> PROBLEM TO SOLVE
Each line with the word "While" must appear in the answer, copied from the records.

* * * * * * * * *

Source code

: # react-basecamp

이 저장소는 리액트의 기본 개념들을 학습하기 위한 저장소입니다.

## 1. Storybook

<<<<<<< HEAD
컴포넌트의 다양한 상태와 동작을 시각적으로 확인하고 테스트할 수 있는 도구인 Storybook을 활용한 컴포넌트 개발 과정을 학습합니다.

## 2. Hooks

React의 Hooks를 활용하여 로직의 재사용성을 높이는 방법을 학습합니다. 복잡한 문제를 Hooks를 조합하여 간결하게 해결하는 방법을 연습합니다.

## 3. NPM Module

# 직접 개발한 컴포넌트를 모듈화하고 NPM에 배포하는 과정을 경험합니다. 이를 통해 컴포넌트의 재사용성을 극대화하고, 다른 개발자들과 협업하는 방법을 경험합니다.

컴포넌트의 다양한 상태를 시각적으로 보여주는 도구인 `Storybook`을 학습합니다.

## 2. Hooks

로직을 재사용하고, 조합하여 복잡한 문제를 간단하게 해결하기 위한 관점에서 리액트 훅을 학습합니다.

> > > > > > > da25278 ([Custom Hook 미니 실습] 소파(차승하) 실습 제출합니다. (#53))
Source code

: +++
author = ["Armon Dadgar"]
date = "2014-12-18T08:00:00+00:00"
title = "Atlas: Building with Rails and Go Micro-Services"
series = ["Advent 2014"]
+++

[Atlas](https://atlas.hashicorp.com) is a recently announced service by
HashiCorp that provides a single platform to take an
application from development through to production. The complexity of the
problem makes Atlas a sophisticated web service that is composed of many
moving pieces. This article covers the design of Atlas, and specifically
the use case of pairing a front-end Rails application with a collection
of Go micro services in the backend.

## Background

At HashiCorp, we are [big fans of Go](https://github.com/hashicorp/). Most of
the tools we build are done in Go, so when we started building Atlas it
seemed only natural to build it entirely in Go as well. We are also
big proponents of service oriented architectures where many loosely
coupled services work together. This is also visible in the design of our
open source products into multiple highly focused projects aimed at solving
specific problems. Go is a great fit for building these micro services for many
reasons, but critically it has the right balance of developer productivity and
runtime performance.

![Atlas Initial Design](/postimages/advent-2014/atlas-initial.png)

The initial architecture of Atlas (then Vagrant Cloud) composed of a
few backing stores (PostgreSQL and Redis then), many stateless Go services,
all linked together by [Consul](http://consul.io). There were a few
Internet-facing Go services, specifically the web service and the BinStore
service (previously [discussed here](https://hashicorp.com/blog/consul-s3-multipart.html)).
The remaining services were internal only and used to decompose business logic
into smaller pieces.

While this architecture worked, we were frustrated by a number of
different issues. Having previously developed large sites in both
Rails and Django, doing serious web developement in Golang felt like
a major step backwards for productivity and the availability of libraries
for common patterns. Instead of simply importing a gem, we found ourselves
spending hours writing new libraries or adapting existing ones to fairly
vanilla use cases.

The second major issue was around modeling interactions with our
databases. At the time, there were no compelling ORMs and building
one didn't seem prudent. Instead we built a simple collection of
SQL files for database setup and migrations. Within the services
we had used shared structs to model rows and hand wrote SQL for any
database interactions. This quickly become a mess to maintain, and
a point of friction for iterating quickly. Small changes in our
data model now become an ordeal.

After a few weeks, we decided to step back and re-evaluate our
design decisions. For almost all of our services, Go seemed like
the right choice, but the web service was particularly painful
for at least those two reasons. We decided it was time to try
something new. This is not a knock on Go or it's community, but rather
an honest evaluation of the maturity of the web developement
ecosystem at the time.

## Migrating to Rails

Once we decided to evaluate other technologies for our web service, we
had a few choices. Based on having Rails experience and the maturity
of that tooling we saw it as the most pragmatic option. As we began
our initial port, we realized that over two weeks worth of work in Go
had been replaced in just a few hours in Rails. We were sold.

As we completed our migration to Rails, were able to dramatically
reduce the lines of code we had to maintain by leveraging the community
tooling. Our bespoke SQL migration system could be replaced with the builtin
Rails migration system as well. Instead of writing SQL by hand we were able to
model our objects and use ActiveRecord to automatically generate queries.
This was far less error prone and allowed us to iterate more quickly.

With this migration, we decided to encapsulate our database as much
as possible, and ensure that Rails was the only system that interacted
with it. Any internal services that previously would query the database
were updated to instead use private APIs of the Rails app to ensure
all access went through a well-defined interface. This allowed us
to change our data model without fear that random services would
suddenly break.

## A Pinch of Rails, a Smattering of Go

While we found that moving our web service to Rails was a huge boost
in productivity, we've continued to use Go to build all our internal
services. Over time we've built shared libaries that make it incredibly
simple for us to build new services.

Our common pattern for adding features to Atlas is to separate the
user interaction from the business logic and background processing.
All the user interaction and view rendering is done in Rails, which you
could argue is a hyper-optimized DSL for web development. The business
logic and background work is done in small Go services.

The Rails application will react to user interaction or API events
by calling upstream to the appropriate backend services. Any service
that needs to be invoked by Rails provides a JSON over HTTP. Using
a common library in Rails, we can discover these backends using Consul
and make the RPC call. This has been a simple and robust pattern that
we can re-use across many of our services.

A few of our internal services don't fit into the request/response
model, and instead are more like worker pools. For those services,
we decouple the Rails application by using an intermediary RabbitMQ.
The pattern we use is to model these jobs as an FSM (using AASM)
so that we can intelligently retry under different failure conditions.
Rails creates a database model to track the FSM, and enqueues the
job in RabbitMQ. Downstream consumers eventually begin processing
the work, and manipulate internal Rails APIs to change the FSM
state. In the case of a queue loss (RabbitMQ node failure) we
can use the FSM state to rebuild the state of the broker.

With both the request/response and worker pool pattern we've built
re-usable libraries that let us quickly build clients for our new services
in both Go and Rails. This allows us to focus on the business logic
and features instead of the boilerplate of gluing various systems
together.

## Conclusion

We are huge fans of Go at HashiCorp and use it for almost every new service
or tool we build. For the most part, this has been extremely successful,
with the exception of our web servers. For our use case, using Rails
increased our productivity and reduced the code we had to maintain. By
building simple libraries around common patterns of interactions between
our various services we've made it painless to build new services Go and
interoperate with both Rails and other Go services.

* * * * * * * * *

> PROBLEM SOLUTION
While this architecture worked, we were frustrated by a number of
While we found that moving our web service to Rails was a huge boost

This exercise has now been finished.